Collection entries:
────────────────────────────────────────
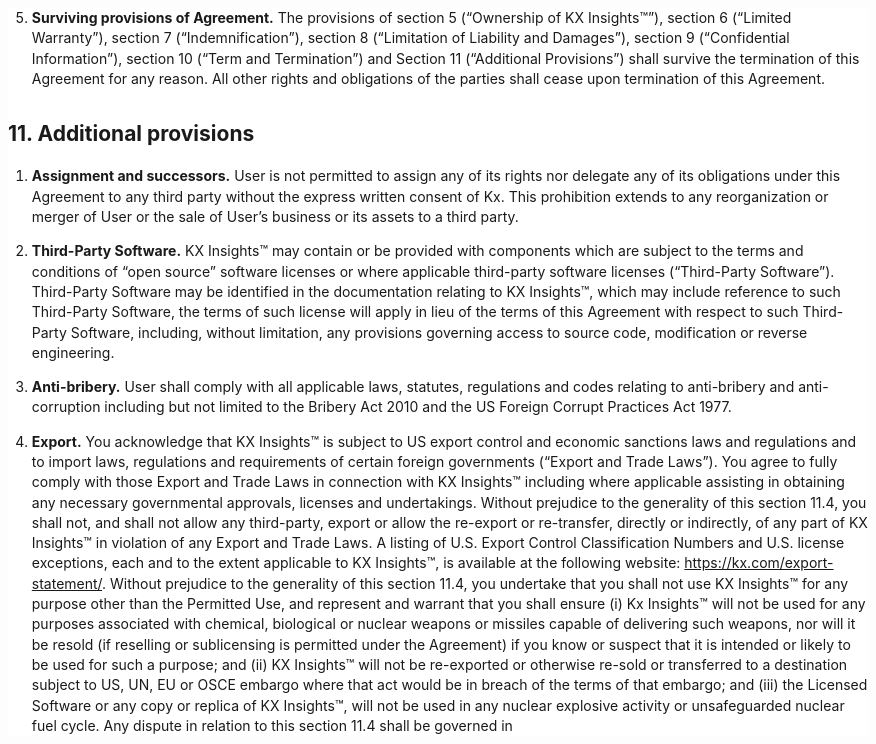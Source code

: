 5.  **Surviving provisions of Agreement.** The provisions of section
    5 (“Ownership of KX Insights™”), section 6 (“Limited Warranty”),
    section 7 (“Indemnification”), section 8 (“Limitation of
    Liability and Damages”), section 9 (“Confidential Information”),
    section 10 (“Term and Termination”) and Section 11 (“Additional
    Provisions”) shall survive the termination of this Agreement for
    any reason. All other rights and obligations of the parties
    shall cease upon termination of this Agreement.

## 11. Additional provisions

1.  **Assignment and successors.** User is not permitted to assign
    any of its rights nor delegate any of its obligations under this
    Agreement to any third party without the express written consent
    of Kx. This prohibition extends to any reorganization or merger
    of User or the sale of User’s business or its assets to a third
    party.

2.  **Third-Party Software.** KX Insights™ may contain or be
    provided with components which are subject to the terms and
    conditions of “open source” software licenses or where
    applicable third-party software licenses (“Third-Party
    Software”). Third-Party Software may be identified in the
    documentation relating to KX Insights™, which may include
    reference to such Third-Party Software, the terms of such
    license will apply in lieu of the terms of this Agreement with
    respect to such Third-Party Software, including, without
    limitation, any provisions governing access to source code,
    modification or reverse engineering.

3.  **Anti-bribery.** User shall comply with all applicable laws,
    statutes, regulations and codes relating to anti-bribery and
    anti-corruption including but not limited to the Bribery Act
    2010 and the US Foreign Corrupt Practices Act 1977.

4.  **Export.** You acknowledge that KX Insights™ is subject to US
    export control and economic sanctions laws and regulations and
    to import laws, regulations and requirements of certain foreign
    governments (“Export and Trade Laws”). You agree to fully comply
    with those Export and Trade Laws in connection with KX Insights™
    including where applicable assisting in obtaining any necessary
    governmental approvals, licenses and undertakings. Without
    prejudice to the generality of this section 11.4, you shall not,
    and shall not allow any third-party, export or allow the
    re-export or re-transfer, directly or indirectly, of any part of
    KX Insights™ in violation of any Export and Trade Laws. A
    listing of U.S. Export Control Classification Numbers and U.S.
    license exceptions, each and to the extent applicable to KX
    Insights™, is available at the following website:
    https://kx.com/export-statement/. Without prejudice to the
    generality of this section 11.4, you undertake that you shall
    not use KX Insights™ for any purpose other than the Permitted
    Use, and represent and warrant that you shall ensure (i) Kx
    Insights™ will not be used for any purposes associated with
    chemical, biological or nuclear weapons or missiles capable of
    delivering such weapons, nor will it be resold (if reselling or
    sublicensing is permitted under the Agreement) if you know or
    suspect that it is intended or likely to be used for such a
    purpose; and (ii) KX Insights™ will not be re-exported or
    otherwise re-sold or transferred to a destination subject to US,
    UN, EU or OSCE embargo where that act would be in breach of the
    terms of that embargo; and (iii) the Licensed Software or any
    copy or replica of KX Insights™, will not be used in any nuclear
    explosive activity or unsafeguarded nuclear fuel cycle. Any
    dispute in relation to this section 11.4 shall be governed in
────────────────────────────────────────
[WORK ORDER]: Copy each line of the data that includes the word "Additional".

[RESPONSE TO THE EXERCISE]:
    section 10 (“Term and Termination”) and Section 11 (“Additional
## 11. Additional provisions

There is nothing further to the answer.